Wasatch Broiler & Grill is both more and less than I expected.
This unassuming restaurant, located in a shopping center that seems to be suffering effects of the economic downturn, is casual in atmosphere but offers a menu with some surprisingly upscale touches.
The food is prepared as healthfully as possible, with lean meats marinated for flavor and then grilled, plus grilled and steamed side dishes.
There's also a personalized food bar, kind of like a Mongolian grill, where customers can choose a selection of veggies and meat to have them grilled with Wasatch Broiler's "unique savory sauce." That was the "more" part for me.
The "less" part came when I looked over the menu, though this may seem like something strange to say about a menu that arrives at the table looking like a spiral-bound novel.
Yes, there's a lot to choose from. But the food has a certain pared-down element. The many healthful touches aside, it's almost what I would call a classic lineup, as if the restaurant's managers decided simply to serve food they like rather than making it fit some category.
We tried one of the three simple appetizers, a plate of pitas plus seasoned cucumbers and veggies with fresh hummus. Every part of the dish was fresh and basic — in a good way.
My husband had a kebab combination plate, with one stick of steak and one of chicken. I must say, the folks at Wasatch Broiler have a way with meat, and that care shows. The chicken, seasoned to a bright yellow-orange with tangy, savory herbs and spices, was piquant and juicy, as was the excellent and amazingly tender steak. Both were grilled with peppers and onions for extra flavor.

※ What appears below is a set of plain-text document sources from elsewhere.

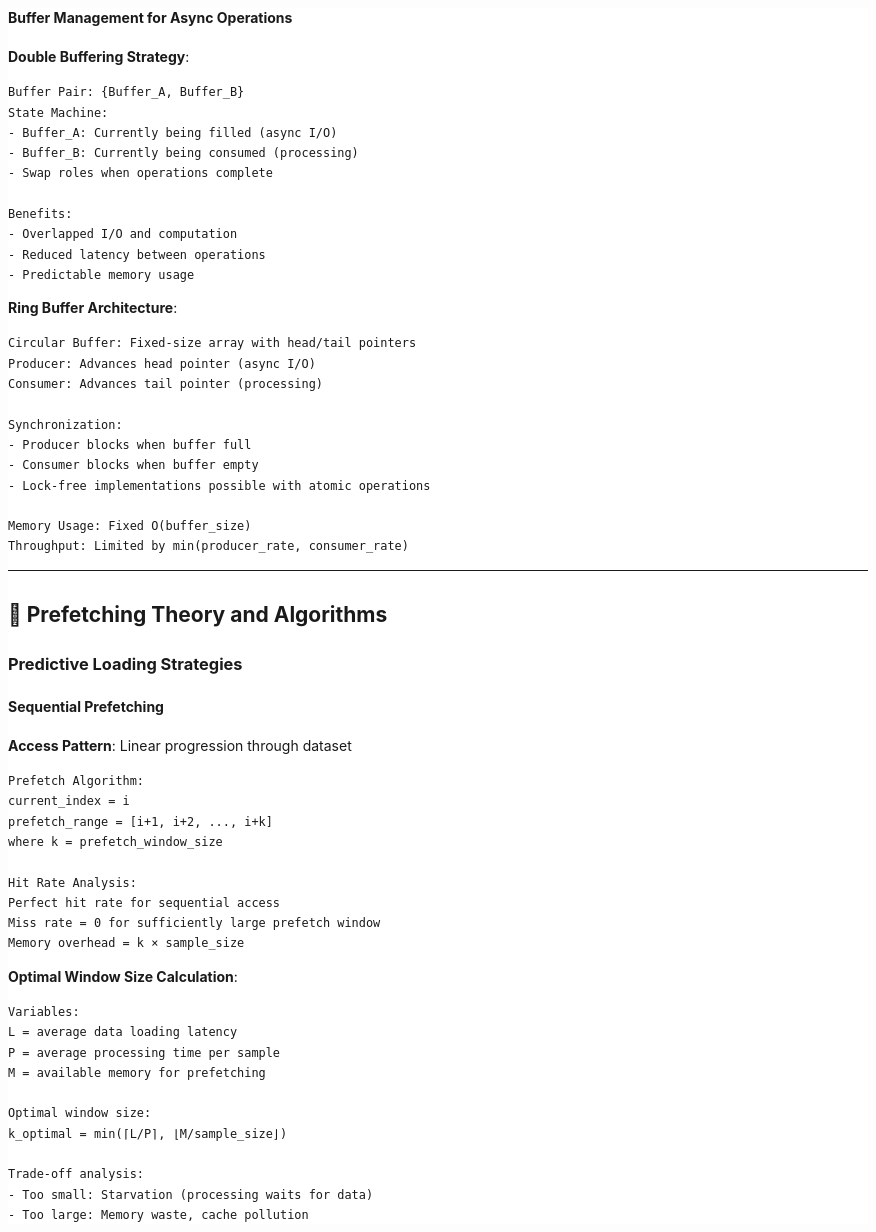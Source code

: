 #### Buffer Management for Async Operations
**Double Buffering Strategy**:
```
Buffer Pair: {Buffer_A, Buffer_B}
State Machine:
- Buffer_A: Currently being filled (async I/O)
- Buffer_B: Currently being consumed (processing)
- Swap roles when operations complete

Benefits:
- Overlapped I/O and computation
- Reduced latency between operations
- Predictable memory usage
```

**Ring Buffer Architecture**:
```
Circular Buffer: Fixed-size array with head/tail pointers
Producer: Advances head pointer (async I/O)
Consumer: Advances tail pointer (processing)

Synchronization:
- Producer blocks when buffer full
- Consumer blocks when buffer empty
- Lock-free implementations possible with atomic operations

Memory Usage: Fixed O(buffer_size)
Throughput: Limited by min(producer_rate, consumer_rate)
```

---

## 🔮 Prefetching Theory and Algorithms

### Predictive Loading Strategies

#### Sequential Prefetching
**Access Pattern**: Linear progression through dataset
```
Prefetch Algorithm:
current_index = i
prefetch_range = [i+1, i+2, ..., i+k]
where k = prefetch_window_size

Hit Rate Analysis:
Perfect hit rate for sequential access
Miss rate = 0 for sufficiently large prefetch window
Memory overhead = k × sample_size
```

**Optimal Window Size Calculation**:
```
Variables:
L = average data loading latency
P = average processing time per sample
M = available memory for prefetching

Optimal window size:
k_optimal = min(⌈L/P⌉, ⌊M/sample_size⌋)

Trade-off analysis:
- Too small: Starvation (processing waits for data)
- Too large: Memory waste, cache pollution
```
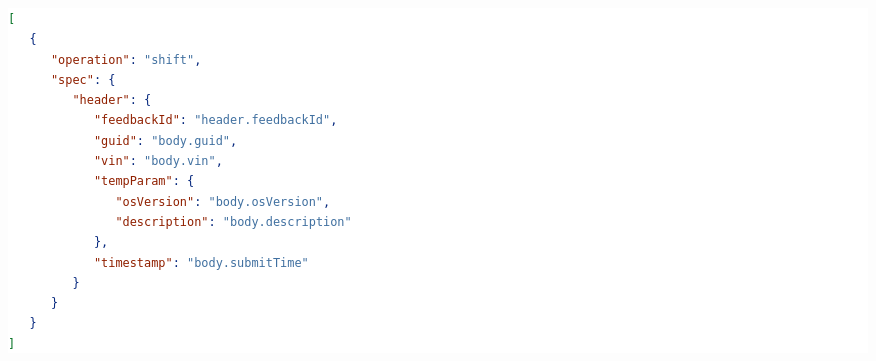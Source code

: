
 ```json
[
   {
      "operation": "shift",
      "spec": {
         "header": {
            "feedbackId": "header.feedbackId",
            "guid": "body.guid",
            "vin": "body.vin",
            "tempParam": {
               "osVersion": "body.osVersion",
               "description": "body.description"
            },
            "timestamp": "body.submitTime"
         }
      }
   }
]
```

I liked the fact that our server let my husband choose to try both the lemon rice and the seasoned potatoes. The bright-yellow rice was tasty and well-prepared but not very lemony, while the potatoes were delicious, cooked perfectly and nicely seasoned in ways that complemented the kebabs.
I eschewed my typical attraction for a menu's more unusual offerings and went basic, ordering the chicken penne pasta with garlic Alfredo sauce. I was glad, too, because this Alfredo was the best I've had since regularly enjoying Utah's Gold Standard of Alfredos at La Ferrovia, back when I lived in Ogden.
The sauce was silky, milky, pure white and superlatively simple, ladled over teeny little al dente penne noodles, mixed with lean, gently cooked chicken and sprinkled with cheese. Yum.